#### Data

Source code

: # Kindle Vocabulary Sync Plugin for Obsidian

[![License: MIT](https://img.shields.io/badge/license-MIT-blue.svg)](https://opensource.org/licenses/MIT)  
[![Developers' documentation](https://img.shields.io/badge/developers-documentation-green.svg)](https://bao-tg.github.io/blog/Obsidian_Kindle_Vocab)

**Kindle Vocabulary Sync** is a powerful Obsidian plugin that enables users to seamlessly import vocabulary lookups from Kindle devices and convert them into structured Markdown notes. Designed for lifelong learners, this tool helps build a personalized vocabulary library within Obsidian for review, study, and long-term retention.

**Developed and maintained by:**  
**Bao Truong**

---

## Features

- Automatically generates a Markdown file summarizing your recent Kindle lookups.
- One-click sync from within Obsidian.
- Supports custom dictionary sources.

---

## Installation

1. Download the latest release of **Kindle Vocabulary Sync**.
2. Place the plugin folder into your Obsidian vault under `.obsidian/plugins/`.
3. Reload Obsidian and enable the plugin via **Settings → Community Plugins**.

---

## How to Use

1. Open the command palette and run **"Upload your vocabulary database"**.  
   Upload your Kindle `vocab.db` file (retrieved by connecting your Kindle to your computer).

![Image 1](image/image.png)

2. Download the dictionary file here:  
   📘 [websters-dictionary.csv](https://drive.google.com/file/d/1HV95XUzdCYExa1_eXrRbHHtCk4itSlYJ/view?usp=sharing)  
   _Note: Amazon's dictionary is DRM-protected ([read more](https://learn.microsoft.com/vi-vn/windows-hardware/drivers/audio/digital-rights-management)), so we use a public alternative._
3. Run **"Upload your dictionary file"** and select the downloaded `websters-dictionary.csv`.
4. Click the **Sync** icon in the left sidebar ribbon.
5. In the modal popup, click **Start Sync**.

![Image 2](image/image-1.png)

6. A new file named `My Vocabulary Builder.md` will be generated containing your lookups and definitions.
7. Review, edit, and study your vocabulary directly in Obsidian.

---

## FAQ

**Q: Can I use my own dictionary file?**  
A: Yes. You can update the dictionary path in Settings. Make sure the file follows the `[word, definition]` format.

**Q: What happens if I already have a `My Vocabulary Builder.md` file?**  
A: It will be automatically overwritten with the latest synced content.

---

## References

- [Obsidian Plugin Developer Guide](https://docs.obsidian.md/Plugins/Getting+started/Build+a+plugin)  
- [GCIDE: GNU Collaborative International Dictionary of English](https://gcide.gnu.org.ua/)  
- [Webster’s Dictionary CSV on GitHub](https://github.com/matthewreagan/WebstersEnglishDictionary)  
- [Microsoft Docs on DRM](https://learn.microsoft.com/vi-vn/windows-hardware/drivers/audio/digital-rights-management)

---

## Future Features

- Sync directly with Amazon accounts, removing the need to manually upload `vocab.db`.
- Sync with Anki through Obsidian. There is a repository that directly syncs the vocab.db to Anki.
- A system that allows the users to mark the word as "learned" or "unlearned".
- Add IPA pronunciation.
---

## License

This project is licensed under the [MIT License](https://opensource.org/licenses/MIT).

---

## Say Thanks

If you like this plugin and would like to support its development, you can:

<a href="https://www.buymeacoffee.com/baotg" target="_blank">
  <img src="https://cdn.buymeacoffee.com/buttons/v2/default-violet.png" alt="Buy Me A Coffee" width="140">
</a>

########

→ Exercise: Only lines that include "word" belong in the answer; copy all of them from the listing.

→ Result of this task:
A: Yes. You can update the dictionary path in Settings. Make sure the file follows the `[word, definition]` format.
- A system that allows the users to mark the word as "learned" or "unlearned".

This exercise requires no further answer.